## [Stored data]
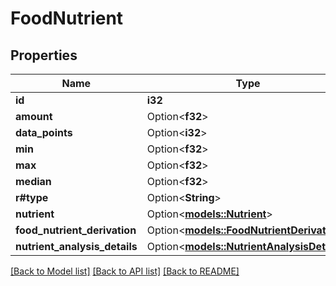 # FoodNutrient

## Properties

Name | Type | Description | Notes
------------ | ------------- | ------------- | -------------
**id** | **i32** |  | 
**amount** | Option<**f32**> |  | [optional]
**data_points** | Option<**i32**> |  | [optional]
**min** | Option<**f32**> |  | [optional]
**max** | Option<**f32**> |  | [optional]
**median** | Option<**f32**> |  | [optional]
**r#type** | Option<**String**> |  | [optional]
**nutrient** | Option<[**models::Nutrient**](Nutrient.md)> |  | [optional]
**food_nutrient_derivation** | Option<[**models::FoodNutrientDerivation**](FoodNutrientDerivation.md)> |  | [optional]
**nutrient_analysis_details** | Option<[**models::NutrientAnalysisDetails**](NutrientAnalysisDetails.md)> |  | [optional]

[[Back to Model list]](../README.md#documentation-for-models) [[Back to API list]](../README.md#documentation-for-api-endpoints) [[Back to README]](../README.md)


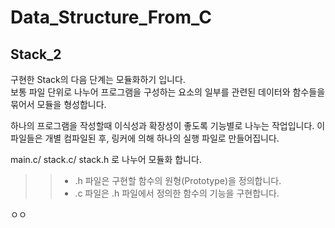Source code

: # Data_Structure_From_C
## Stack_2
구현한 Stack의 다음 단계는 모듈화하기 입니다.  
보통 파일 단위로 나누어 프로그램을 구성하는 요소의 일부를 관련된 데이터와 함수들을 묶어서 모듈을 형성합니다.  

하나의 프로그램을 작성할때 이식성과 확장성이 좋도록 기능별로 나누는 작업입니다. 이 파일들은 개별 컴파일된 후, 링커에 의해 하나의 실행 파일로 만들어집니다. 
  
  main.c/ stack.c/ stack.h 로 나누어 모듈화 합니다.  

>> - .h 파일은 구현할 함수의 원형(Prototype)을 정의합니다.
>> - .c 파일은 .h 파일에서 정의한 함수의 기능을 구현합니다. 

ㅇㅇ


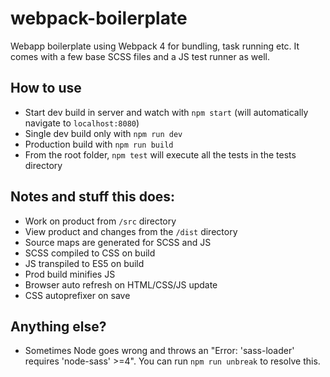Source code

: # webpack-boilerplate
Webapp boilerplate using Webpack 4 for bundling, task running etc.  It comes with a few base SCSS files and a JS test runner as well.

## How to use
* Start dev build in server and watch with `npm start` (will automatically navigate to `localhost:8080`)
* Single dev build only with `npm run dev`
* Production build with `npm run build`
* From the root folder, `npm test` will execute all the tests in the tests directory

## Notes and stuff this does:
* Work on product from `/src` directory
* View product and changes from the `/dist` directory
* Source maps are generated for SCSS and JS
* SCSS compiled to CSS on build
* JS transpiled to ES5 on build
* Prod build minifies JS
* Browser auto refresh on HTML/CSS/JS update
* CSS autoprefixer on save

## Anything else?
* Sometimes Node goes wrong and throws an "Error: 'sass-loader' requires 'node-sass' >=4".  You can run `npm run unbreak` to resolve this.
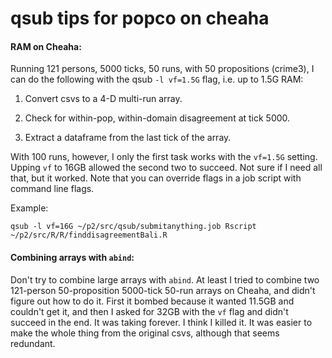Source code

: qsub tips for popco on cheaha
====

#### RAM on Cheaha:

Running 121 persons, 5000 ticks, 50 runs, with 50 propositions
(crime3), I can do the following with the qsub `-l vf=1.5G` flag, i.e. 
up to 1.5G RAM:

1. Convert csvs to a 4-D multi-run array.

2. Check for within-pop, within-domain disagreement at tick 5000.

3. Extract a dataframe from the last tick of the array.

With 100 runs, however, I only the first task works with the `vf=1.5G`
setting.  Upping `vf` to 16GB allowed the second two to succeed.  Not
sure if I need all that, but it worked.  Note that you can override
flags in a job script with command line flags.

Example:

	qsub -l vf=16G ~/p2/src/qsub/submitanything.job Rscript ~/p2/src/R/R/finddisagreementBali.R



#### Combining arrays with `abind`:

Don't try to combine large arrays with `abind`.  At least I tried to
combine two 121-person 50-proposition 5000-tick 50-run arrays on
Cheaha, and didn't figure out how to do it.  First it bombed because
it wanted 11.5GB and couldn't get it, and then I asked for 32GB with
the `vf` flag and didn't succeed in the end.  It was taking forever.
I think I killed it.  It was easier to make the whole thing from the
original csvs, although that seems redundant.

## [Problem statement]
Retrieve each line of the data in which the word "task" can be found.

## [Worked solution]
Webapp boilerplate using Webpack 4 for bundling, task running etc.  It comes with a few base SCSS files and a JS test runner as well.
With 100 runs, however, I only the first task works with the `vf=1.5G`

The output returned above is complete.